Pourquoi Docker contourne-t-il les règles de pare-feu `ufw` sur Ubuntu ?
Docker insère ses propres règles `iptables` dans les chaînes `DOCKER` et `DOCKER-USER`, qui sont évaluées avant les règles de la chaîne `INPUT` de `ufw`. Cela signifie qu’un port publié avec `-p` est accessible depuis Internet quelle que soit la politique `ufw`. La bonne solution est d’ajouter des règles directement à la chaîne `DOCKER-USER`, ou de lier les ports publiés à une interface spécifique (par ex., `-p 127.0.0.1:8080:80`) lorsque l’accès externe n’est pas requis.
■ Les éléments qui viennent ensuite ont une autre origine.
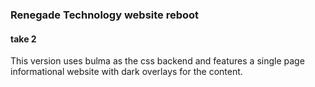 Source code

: ### Renegade Technology website reboot ###
#### take 2 ####

This version uses bulma as the css backend and features a single page informational website with dark overlays for the content. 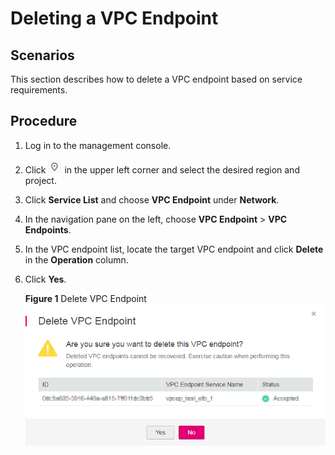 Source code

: # Deleting a VPC Endpoint<a name="vpcep_03_0203"></a>

## Scenarios<a name="section1897610271912"></a>

This section describes how to delete a VPC endpoint based on service requirements.

## Procedure<a name="section25637191319"></a>

1.  Log in to the management console.
2.  Click  ![](figures/icon-region.png)  in the upper left corner and select the desired region and project.
3.  Click  **Service List**  and choose  **VPC Endpoint**  under  **Network**.
4.  In the navigation pane on the left, choose  **VPC Endpoint**  \>  **VPC Endpoints**.
5.  In the VPC endpoint list, locate the target VPC endpoint and click  **Delete**  in the  **Operation**  column.
6.  Click  **Yes**.

    **Figure  1**  Delete VPC Endpoint<a name="fig8549102015614"></a>  
    ![](figures/delete-vpc-endpoint.png "delete-vpc-endpoint")


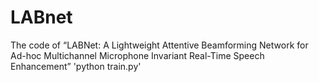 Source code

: # LABnet
The code of  “LABNet: A Lightweight Attentive Beamforming Network for Ad-hoc Multichannel Microphone Invariant Real-Time Speech Enhancement”
'python train.py'

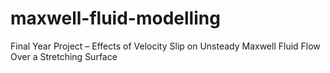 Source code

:# maxwell-fluid-modelling
Final Year Project – Effects of Velocity Slip on Unsteady Maxwell Fluid Flow Over a Stretching Surface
Comment limiter le CPU et la mémoire qu’un conteneur Docker peut consommer ?
Utilisez des indicateurs de contrainte de ressources à l’exécution : `docker run –memory="512m" –cpus="1.5" my-image`. Dans Compose, définissez-les sous la clé `deploy.resources` (Compose V2) ou les clés de niveau supérieur `mem_limit` et `cpus`. Sans limites, un seul conteneur incontrôlé peut épuiser les ressources de l’hôte et faire tomber tous les autres conteneurs sur le même hôte.
Puis-je exécuter Docker dans un conteneur Docker (Docker-in-Docker) ?
Oui, mais cela est fortement déconseillé pour une utilisation en production. Le modèle courant pour les pipelines CI consiste à monter le socket Docker de l’hôte (`-v /var/run/docker.sock:/var/run/docker.sock`) dans le conteneur CI, ce qui donne au conteneur un contrôle total sur le démon Docker de l’hôte — un risque de sécurité important. Une alternative plus sûre consiste à utiliser l’indicateur `–allow security.insecure` de BuildKit ou des outils dédiés comme Kaniko ou Buildah, qui construisent des images OCI sans nécessiter de démon Docker.